Khalil Gibran died in 1931. But he left behind an inestimable legacy for all readers who love language, literature and life. The haunting quality of his writings is what readers find irresistible. He is one of the rare writers whom one can read time and again without getting bored.
He is well known for The Prophet, and for his poems, contemplations and meditations. In this article we will take a look at his aphorisms drawn from Sand and Foam.
These encapsulate profound ideas. Their pithiness renders them all the more effective and striking.
One can write at great length yet communicate little. However, the aphorism, by its very brevity, strikes the imagination immediately.
“How noble is the sad heart who would sing a joyous song with joyous hearts,” is a succinctly-expressed idea that captures the importance of a positive attitude. Life is replete with obstacles and we suffer heartbreaks. We feel we are unfairly treated by people and by life. We even wallow in self-pity at what we lose and at what life could have been. Gibran makes us view sadness from a different perspective and urges us to appreciate what is elevating and redeeming in something debilitating.
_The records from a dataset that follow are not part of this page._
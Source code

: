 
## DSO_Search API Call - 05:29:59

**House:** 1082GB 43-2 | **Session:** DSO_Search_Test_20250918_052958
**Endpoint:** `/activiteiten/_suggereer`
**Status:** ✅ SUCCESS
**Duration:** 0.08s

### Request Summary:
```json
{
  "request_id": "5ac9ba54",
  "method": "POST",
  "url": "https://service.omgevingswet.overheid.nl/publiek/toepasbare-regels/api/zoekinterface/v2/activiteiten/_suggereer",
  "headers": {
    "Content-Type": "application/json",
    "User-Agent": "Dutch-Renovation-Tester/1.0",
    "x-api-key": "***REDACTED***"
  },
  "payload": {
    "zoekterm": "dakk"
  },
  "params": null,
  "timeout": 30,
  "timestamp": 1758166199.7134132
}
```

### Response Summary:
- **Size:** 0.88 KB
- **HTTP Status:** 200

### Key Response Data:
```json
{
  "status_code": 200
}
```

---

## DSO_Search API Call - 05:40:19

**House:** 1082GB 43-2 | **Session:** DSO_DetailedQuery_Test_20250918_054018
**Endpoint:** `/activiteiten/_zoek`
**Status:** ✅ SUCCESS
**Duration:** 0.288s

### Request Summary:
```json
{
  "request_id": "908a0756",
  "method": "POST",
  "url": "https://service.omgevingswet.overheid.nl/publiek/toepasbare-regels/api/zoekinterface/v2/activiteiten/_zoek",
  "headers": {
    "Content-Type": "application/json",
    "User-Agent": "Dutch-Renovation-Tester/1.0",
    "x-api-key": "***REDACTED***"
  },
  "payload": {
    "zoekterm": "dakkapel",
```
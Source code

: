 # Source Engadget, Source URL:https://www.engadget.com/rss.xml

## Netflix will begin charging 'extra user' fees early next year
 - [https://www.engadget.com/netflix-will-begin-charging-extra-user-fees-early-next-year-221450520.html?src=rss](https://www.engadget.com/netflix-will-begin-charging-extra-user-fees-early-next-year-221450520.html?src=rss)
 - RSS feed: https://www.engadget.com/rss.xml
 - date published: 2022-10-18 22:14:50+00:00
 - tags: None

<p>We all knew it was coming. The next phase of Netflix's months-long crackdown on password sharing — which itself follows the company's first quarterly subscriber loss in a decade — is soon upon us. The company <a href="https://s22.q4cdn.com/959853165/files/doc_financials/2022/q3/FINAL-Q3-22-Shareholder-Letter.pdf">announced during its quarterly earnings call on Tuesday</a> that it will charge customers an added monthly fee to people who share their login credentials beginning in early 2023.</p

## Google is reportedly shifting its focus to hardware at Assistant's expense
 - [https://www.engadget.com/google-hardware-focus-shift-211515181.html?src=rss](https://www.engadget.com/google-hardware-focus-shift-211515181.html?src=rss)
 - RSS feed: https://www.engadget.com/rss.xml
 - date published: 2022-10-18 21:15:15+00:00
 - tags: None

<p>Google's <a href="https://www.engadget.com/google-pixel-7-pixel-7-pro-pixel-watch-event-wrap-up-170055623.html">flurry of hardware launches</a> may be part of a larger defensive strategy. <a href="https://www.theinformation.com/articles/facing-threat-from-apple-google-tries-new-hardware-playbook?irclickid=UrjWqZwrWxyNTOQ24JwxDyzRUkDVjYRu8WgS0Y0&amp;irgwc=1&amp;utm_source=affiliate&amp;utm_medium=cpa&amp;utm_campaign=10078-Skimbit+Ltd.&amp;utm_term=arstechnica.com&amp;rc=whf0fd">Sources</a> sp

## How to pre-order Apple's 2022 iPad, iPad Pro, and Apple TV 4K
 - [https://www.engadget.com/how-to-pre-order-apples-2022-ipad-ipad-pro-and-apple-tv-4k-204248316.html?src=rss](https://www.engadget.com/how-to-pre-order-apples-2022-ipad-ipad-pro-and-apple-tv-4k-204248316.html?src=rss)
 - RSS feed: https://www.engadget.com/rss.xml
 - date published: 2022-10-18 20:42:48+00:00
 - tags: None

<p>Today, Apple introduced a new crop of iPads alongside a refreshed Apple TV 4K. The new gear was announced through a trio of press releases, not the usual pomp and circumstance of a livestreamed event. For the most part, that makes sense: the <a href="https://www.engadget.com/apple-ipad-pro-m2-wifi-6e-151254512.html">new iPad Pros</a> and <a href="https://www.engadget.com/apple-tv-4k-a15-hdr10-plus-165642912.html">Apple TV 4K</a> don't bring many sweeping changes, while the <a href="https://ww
All of us need to face our moments of test. At times we can't and we are left shattered. In case we face them stoically, there's always the chance of witnessing a light ahead. Tests form an integral part of life. Gibran drives home this point in a brief line : “One may not reach the dawn save by the path of the night.”
Imagery helps us to see an author's point vividly apart from making it more forceful. In “Paradise is there, behind that door, in the next room ; but I have lost the key. Perhaps I have only mislaid it,” Gibran is suggesting that better days and happiness are never too far if only we made the effort to detect the secret to attain it.
Our ignorance, blindness and confusion about what exactly we desire from life constitute a barrier to our happiness. We spend long years questing for happiness in the wrong places and from the wrong people when, in fact, it may be already there, within us. Finding the means to unlock it is each individual's job.
“How can I lose faith in the justice of life, when the dreams of those who sleep upon feathers are not more beautiful than the dreams of those who sleep upon the earth ?” There are times when we tend to believe that we've been deliberately chosen to suffer while many others are living plentifully. We rail against the unfairness of it. We become miserable. Gibran brings us to see the situation differently - others, in truth, may not be better off than we are.
Gibran has a few penetrating aphorisms about poets, poetry and writing. To those who care to write, he says they need to have knowledge, art and magic : the knowledge of the music of words, the art of being artless, and the magic of loving your readers.
This comment is interesting in that it happens that a piece of writing demonstrates knowledge and art but falls flat on account of “the magic of loving your readers” not being there.
Timelessness of words
Here are words writers must not take lightly : “Words are timeless. You should utter them or write them with a knowledge of their timelessness.”
And what is poetry ? What is wisdom ? Pages can be written about this. Gibran's definition is concise and full of punch : “Poetry is wisdom that enchants the heart. Wisdom is poetry that sings in the mind.”
Learning to balance good and painful experiences is the mark of the wise person. Gibran expresses this truth in “A great man has two hearts ; one bleeds and the other forbears.” With the same perceptiveness, he evokes the power of connection in “You may forget the one with whom you have laughed, but never the one with whom you have wept.” Indeed, there is a strange kind of relationship established with a person you empathize.
In opening ourselves to others, freeing ourselves from our shells or walls, we can understand and appreciate their value. In loving humankind we come to develop an insight into ourselves. How many wars have killed innocent people ? Couldn't this have been avoided if efforts had been made to understand mankind and the sufferings inflicted upon people ? Of human bonding Gibran writes : “They say to me 'Should you know yourself you would know all men'. And I say, 'Only when I seek men shall I know myself'.”
Do we always learn from our mistakes ? Do we allow the divine light to shine upon us in order to facilitate our redemption ? The truth is that some do and some don't. This is beautifully condensed in “We are all prisoners but some of us are in cells with windows and some without.”
We know that hatred for those who hurt us can cause us terrible harm. Yet how many of us keep our composure to prevent such a feeling from overwhelming us ? It is better to be charitable and forgive because those who hurt us are themselves insecure and in great want of love, affection and peace of mind. Any attempt at seeking revenge is foolishness. Confucius once said, “Before you embark on a journey of revenge, dig two graves.” And Gibran echoes the same in “Hate is a dead thing. Who of you would be a tomb ?”
Passing blame to others for our dissatisfactions and griefs is quite common. But is it worthwhile ? This is what we have to mull over : “After all this is not a bad prison ; but I do not like this wall between my cell and the next prisoner's cell. Yet I assure you that I do not wish to reproach the warder nor the Builder of the prison.”
Do we defend our rights more emphatically or do we defend our wrongs more emphatically ? We might be tempted to support the former. Gibran surprises us with this : “Strange that we all defend our wrongs with more vigor than we do our rights.”
The power of words to cheer the heart and lift the spirit, to take us on an inner journey and make us see life in a new way - this is what Khalil Gibran's writings mean to me.